(RECORDS TO USE)
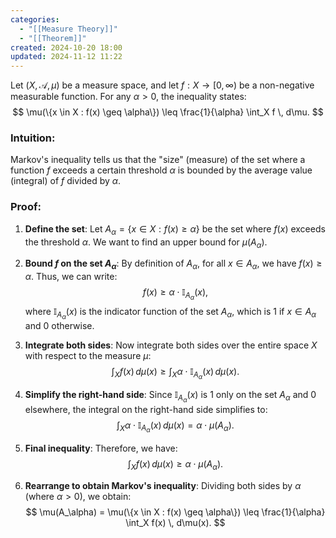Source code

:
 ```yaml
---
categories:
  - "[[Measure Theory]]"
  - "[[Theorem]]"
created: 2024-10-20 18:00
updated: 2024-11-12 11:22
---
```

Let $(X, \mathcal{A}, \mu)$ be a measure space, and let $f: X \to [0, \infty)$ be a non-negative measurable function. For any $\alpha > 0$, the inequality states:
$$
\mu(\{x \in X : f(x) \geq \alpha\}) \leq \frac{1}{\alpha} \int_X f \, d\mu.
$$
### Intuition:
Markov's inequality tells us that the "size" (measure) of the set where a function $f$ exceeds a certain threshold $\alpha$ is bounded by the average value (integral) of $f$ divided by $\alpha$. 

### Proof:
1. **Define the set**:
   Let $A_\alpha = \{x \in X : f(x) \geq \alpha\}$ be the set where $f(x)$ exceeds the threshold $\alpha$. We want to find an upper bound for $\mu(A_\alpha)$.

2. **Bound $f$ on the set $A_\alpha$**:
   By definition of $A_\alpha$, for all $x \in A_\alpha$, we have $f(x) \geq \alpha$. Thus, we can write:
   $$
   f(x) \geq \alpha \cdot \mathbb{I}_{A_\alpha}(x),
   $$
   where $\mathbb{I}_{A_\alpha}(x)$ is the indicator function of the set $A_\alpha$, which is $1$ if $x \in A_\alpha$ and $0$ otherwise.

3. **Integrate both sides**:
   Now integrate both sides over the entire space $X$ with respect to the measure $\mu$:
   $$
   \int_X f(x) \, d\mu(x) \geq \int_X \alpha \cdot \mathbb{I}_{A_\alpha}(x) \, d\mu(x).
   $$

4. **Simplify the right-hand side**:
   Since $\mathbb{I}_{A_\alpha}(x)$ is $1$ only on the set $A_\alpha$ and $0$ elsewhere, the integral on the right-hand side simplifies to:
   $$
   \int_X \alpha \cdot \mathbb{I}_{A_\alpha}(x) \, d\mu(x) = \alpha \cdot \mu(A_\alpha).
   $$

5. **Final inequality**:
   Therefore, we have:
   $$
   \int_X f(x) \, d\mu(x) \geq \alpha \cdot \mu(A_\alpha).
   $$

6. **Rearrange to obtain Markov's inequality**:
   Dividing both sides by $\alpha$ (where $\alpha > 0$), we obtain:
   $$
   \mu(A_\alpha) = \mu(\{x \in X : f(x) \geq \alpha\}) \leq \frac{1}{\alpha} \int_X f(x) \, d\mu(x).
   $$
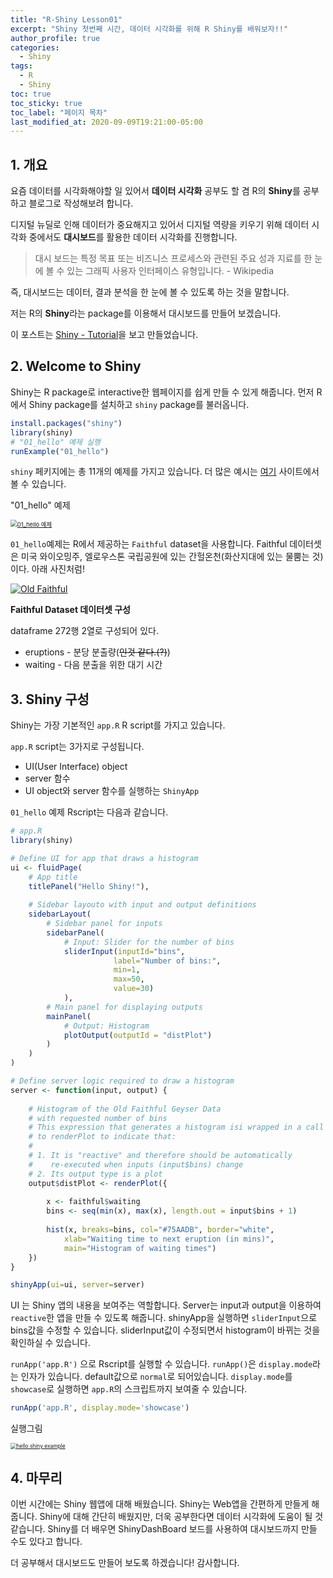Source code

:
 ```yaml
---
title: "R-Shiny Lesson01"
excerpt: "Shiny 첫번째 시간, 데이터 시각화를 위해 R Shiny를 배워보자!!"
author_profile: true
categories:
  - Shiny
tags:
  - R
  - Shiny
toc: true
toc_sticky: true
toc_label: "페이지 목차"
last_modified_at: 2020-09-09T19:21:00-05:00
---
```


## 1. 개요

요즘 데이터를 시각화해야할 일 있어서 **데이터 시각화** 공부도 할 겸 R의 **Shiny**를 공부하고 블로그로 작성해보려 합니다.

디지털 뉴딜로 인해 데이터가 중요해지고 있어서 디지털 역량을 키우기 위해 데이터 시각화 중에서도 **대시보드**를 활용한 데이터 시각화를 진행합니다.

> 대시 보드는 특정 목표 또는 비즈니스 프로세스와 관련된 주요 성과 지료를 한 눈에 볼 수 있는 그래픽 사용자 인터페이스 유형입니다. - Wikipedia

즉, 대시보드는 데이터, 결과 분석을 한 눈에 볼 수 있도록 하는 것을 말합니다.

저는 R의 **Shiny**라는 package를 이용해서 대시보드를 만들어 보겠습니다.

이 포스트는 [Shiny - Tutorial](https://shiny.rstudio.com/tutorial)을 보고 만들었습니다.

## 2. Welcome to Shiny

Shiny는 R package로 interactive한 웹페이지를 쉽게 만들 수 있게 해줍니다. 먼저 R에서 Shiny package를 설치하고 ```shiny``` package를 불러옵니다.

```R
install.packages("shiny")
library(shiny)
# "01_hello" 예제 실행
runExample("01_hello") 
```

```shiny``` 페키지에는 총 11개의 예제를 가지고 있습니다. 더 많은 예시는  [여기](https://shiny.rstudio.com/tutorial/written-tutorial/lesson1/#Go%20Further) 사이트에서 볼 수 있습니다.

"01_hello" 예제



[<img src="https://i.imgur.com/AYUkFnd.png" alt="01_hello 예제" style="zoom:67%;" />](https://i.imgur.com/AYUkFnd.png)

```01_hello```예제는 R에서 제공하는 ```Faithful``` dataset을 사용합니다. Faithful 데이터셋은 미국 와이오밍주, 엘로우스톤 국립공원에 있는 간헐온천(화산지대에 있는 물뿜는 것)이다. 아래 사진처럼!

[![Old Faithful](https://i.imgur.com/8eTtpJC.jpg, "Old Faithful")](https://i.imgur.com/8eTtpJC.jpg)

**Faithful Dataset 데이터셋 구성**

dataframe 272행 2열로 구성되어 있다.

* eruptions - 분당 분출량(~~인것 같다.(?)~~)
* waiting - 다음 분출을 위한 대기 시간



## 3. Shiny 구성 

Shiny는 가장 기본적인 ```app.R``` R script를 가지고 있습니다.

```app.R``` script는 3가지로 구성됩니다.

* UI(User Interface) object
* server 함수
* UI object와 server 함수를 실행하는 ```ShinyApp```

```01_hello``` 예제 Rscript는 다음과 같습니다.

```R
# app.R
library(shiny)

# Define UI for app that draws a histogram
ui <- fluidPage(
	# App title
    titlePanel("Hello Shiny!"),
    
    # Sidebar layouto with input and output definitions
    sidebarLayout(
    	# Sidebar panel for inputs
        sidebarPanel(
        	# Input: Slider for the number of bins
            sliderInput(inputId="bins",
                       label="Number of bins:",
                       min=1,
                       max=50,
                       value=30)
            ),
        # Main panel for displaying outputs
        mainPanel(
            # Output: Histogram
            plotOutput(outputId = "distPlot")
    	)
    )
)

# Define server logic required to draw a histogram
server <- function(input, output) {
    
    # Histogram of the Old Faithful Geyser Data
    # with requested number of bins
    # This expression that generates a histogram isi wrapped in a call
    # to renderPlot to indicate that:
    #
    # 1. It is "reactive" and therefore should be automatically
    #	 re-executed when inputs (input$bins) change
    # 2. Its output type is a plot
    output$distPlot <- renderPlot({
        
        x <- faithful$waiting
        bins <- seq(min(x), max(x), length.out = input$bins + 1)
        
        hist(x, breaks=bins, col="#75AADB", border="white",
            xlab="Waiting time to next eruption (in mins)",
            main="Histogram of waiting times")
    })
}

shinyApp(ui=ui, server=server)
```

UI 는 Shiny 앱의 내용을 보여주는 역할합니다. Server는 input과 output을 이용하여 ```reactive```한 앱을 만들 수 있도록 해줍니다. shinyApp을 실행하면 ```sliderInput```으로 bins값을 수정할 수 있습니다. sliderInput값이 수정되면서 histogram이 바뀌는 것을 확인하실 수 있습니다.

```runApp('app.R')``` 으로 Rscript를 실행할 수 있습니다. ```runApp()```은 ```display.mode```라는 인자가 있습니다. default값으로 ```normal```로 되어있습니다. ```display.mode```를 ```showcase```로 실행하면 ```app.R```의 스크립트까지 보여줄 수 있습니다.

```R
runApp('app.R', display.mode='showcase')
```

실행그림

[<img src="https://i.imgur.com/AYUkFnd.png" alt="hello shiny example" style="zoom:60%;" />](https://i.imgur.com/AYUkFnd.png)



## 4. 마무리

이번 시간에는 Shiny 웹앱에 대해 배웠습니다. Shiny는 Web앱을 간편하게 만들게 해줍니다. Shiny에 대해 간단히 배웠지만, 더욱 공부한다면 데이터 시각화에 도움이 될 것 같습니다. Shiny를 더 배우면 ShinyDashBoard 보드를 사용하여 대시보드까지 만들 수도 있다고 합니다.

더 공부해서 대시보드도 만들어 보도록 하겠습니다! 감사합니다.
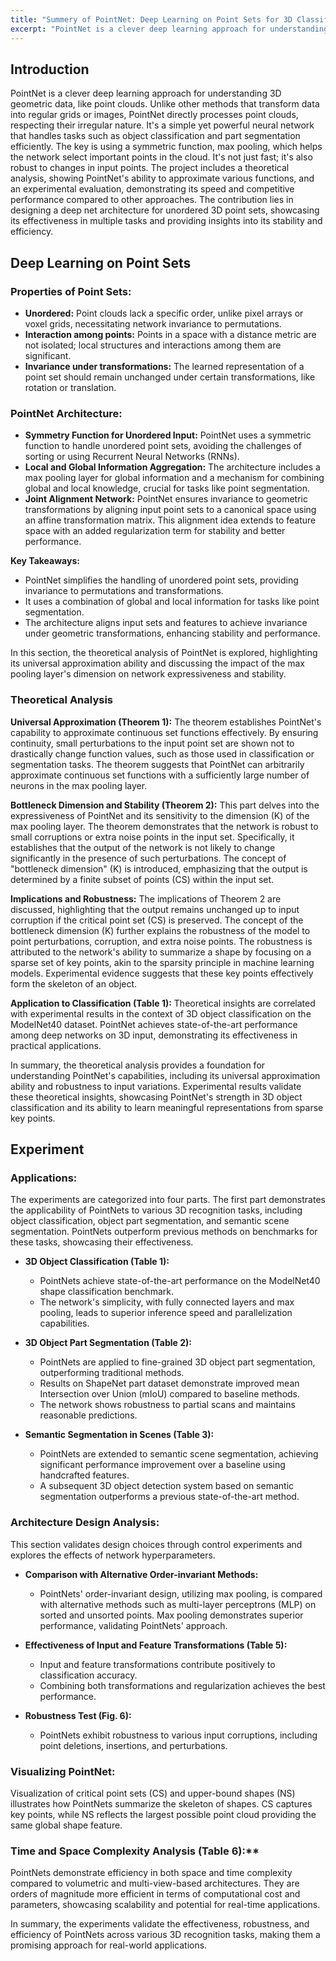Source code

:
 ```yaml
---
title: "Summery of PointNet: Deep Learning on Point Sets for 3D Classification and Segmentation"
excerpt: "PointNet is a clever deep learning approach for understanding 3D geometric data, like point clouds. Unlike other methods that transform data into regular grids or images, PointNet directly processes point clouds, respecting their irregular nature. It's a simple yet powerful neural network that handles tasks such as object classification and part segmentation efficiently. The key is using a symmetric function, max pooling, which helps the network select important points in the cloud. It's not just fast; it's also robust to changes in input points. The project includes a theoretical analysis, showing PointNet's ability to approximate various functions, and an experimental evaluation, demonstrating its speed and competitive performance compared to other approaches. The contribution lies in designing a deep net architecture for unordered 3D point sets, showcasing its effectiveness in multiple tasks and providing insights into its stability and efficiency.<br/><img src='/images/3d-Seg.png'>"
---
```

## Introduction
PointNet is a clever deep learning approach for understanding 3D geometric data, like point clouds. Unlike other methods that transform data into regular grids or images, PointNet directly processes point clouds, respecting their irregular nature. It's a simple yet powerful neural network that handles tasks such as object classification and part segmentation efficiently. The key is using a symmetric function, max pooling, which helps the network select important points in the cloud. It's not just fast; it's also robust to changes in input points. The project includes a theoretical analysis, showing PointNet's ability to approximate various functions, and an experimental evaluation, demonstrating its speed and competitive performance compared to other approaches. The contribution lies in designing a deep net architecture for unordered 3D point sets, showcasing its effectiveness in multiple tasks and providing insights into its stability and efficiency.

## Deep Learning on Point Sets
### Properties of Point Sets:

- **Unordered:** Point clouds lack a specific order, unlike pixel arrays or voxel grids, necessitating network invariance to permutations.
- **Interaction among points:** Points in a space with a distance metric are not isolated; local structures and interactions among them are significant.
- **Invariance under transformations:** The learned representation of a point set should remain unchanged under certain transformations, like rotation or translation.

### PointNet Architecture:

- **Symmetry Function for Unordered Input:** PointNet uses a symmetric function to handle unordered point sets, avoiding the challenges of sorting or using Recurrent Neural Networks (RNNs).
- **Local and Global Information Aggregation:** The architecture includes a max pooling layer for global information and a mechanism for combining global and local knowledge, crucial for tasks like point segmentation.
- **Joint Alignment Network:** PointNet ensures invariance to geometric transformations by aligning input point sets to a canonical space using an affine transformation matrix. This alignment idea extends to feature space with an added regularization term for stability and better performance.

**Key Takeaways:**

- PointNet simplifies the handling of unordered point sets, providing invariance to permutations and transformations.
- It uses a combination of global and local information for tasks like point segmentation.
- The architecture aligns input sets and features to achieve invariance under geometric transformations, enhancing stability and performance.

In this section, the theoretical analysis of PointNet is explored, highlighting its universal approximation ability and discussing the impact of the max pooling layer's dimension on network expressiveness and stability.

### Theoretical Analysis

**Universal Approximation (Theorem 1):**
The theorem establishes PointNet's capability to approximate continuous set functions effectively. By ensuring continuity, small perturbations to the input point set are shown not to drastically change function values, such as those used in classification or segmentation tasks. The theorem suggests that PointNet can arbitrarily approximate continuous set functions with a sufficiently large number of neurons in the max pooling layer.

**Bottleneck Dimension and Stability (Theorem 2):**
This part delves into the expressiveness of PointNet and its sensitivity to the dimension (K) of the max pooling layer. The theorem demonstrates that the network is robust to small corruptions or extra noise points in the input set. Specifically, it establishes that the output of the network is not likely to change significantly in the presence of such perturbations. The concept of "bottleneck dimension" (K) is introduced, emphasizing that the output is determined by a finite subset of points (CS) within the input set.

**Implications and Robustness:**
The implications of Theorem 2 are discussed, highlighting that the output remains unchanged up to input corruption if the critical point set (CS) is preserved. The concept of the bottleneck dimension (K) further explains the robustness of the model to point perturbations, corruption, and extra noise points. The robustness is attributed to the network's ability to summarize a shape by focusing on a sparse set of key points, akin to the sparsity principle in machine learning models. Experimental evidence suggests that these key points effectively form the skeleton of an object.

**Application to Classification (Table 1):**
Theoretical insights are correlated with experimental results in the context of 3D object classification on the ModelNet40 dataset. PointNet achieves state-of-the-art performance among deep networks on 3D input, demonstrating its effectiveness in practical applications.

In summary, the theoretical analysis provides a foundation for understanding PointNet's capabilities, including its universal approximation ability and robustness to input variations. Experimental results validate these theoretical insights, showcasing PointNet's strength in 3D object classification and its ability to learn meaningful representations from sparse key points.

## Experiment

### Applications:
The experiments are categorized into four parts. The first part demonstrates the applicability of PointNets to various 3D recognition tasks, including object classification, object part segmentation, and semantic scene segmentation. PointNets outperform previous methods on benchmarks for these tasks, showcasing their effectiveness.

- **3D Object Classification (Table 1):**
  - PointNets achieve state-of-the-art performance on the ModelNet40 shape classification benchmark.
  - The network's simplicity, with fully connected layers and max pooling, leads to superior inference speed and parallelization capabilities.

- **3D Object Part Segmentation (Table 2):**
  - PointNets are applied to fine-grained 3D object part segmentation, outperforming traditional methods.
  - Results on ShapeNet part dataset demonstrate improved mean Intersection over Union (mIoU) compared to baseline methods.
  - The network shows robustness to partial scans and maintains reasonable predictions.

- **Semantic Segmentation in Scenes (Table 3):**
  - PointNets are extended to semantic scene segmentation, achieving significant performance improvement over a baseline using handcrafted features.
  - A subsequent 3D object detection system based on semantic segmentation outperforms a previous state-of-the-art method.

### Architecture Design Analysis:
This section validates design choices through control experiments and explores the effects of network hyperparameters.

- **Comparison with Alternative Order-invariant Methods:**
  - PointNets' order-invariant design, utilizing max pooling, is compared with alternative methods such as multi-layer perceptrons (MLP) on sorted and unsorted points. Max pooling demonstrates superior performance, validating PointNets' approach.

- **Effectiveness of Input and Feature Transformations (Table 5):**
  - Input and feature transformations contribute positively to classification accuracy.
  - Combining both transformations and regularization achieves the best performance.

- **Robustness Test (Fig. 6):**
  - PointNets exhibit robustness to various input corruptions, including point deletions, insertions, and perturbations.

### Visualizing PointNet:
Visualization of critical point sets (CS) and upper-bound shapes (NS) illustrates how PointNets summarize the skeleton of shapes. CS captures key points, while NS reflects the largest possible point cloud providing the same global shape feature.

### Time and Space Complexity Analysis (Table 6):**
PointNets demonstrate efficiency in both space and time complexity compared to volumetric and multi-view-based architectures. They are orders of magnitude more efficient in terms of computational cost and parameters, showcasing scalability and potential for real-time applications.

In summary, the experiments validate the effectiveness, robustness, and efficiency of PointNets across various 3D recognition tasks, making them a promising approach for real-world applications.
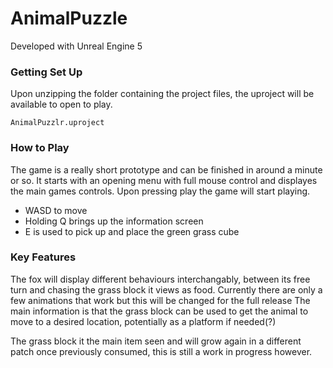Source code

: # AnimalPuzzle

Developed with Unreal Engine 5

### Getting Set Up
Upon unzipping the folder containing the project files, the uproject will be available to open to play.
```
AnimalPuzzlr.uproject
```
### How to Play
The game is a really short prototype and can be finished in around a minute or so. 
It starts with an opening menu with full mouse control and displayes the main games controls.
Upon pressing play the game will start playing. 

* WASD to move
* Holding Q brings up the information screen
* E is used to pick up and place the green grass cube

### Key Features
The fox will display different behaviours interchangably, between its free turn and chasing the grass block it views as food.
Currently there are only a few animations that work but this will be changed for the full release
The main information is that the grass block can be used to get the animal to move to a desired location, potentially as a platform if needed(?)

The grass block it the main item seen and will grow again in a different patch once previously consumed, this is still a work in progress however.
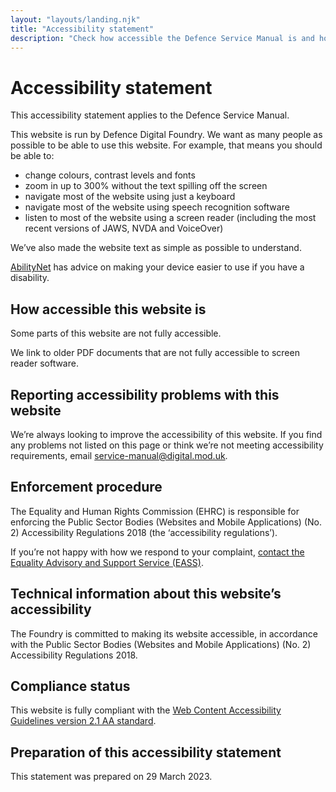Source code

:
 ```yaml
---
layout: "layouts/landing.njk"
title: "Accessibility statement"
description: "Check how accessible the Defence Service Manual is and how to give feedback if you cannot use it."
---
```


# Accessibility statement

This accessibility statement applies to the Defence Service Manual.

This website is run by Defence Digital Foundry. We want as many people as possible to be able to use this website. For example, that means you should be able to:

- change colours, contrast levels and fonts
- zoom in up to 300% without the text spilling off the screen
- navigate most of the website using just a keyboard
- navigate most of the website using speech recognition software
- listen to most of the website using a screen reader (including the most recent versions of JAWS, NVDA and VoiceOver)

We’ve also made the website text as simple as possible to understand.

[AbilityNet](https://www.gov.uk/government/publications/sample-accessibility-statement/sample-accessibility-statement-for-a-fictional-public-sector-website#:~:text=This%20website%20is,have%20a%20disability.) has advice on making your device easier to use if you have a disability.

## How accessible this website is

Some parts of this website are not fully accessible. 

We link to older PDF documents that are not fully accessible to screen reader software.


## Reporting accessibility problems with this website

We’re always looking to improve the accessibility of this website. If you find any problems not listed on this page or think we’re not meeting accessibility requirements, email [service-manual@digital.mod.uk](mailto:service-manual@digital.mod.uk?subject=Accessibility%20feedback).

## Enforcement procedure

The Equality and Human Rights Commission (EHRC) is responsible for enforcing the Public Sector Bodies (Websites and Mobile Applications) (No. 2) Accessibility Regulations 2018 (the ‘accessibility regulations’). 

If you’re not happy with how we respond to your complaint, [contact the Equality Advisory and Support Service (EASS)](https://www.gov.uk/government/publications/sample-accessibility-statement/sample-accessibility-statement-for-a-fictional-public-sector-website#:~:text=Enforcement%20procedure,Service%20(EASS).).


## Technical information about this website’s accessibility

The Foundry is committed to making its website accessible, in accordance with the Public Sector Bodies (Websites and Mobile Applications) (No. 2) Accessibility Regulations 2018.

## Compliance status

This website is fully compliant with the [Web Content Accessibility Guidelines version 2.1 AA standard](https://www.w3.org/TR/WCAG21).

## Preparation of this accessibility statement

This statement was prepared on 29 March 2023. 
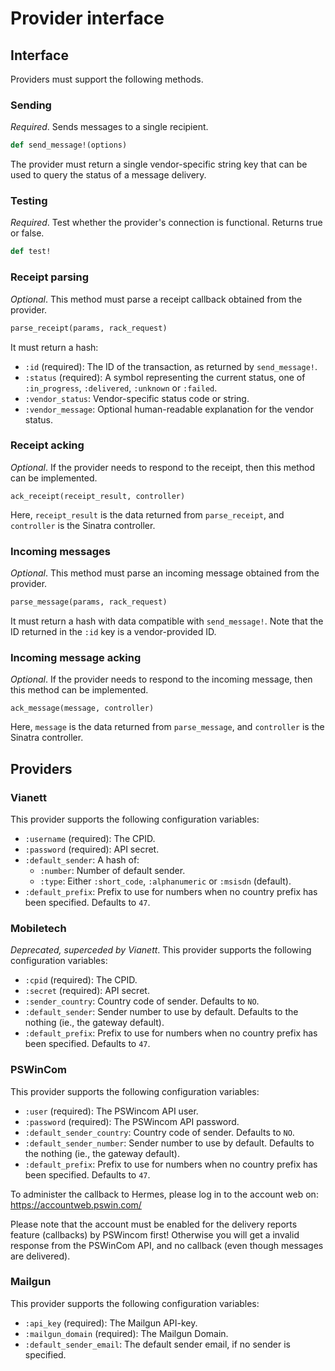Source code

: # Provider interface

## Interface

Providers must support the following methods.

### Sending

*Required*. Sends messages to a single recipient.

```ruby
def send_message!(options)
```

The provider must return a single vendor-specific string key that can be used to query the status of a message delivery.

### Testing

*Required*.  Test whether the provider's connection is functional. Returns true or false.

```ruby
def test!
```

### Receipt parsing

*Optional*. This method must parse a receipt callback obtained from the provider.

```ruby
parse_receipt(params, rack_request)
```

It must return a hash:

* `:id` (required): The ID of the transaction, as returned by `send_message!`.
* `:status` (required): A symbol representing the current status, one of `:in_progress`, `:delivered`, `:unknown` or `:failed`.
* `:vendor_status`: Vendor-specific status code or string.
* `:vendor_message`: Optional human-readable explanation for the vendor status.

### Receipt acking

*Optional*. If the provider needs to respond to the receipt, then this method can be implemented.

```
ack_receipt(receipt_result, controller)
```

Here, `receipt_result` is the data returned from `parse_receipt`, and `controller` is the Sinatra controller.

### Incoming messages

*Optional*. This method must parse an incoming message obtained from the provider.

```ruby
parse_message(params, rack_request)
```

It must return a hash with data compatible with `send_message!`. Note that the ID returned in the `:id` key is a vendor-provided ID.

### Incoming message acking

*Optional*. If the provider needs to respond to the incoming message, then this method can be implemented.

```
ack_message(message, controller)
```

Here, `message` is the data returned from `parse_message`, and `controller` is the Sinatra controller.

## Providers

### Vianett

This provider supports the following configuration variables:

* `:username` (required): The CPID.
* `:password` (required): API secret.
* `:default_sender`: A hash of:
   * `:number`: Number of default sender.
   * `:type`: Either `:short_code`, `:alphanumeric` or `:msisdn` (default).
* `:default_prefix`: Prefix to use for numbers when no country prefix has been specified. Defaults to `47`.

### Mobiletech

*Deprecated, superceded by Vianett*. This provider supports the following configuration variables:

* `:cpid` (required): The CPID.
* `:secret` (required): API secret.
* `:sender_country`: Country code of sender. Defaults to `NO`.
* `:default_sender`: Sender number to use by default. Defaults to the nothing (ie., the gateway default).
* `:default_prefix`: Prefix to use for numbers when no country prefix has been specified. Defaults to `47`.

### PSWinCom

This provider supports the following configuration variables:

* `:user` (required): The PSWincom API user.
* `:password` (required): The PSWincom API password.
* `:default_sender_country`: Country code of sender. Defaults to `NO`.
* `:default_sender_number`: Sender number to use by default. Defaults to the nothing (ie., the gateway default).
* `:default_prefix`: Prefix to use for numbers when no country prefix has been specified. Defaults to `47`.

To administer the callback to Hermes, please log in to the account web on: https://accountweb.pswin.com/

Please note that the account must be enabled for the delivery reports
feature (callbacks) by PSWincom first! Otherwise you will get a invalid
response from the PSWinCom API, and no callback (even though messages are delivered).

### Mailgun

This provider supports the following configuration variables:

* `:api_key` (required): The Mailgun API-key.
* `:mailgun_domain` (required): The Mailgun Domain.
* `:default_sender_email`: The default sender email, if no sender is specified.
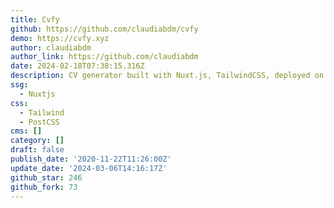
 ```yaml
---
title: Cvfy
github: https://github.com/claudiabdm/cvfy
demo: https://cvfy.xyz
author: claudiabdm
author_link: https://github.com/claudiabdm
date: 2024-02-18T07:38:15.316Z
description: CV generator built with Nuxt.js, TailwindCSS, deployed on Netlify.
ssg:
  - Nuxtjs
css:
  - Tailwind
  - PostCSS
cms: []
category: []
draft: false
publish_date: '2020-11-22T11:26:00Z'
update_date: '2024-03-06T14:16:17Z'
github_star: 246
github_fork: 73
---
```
(End RECORDS TO USE)
Each line above where the word "screen" occurs should be returned in full.

* Holding Q brings up the information screen
- zoom in up to 300% without the text spilling off the screen
- listen to most of the website using a screen reader (including the most recent versions of JAWS, NVDA and VoiceOver)
We link to older PDF documents that are not fully accessible to screen reader software.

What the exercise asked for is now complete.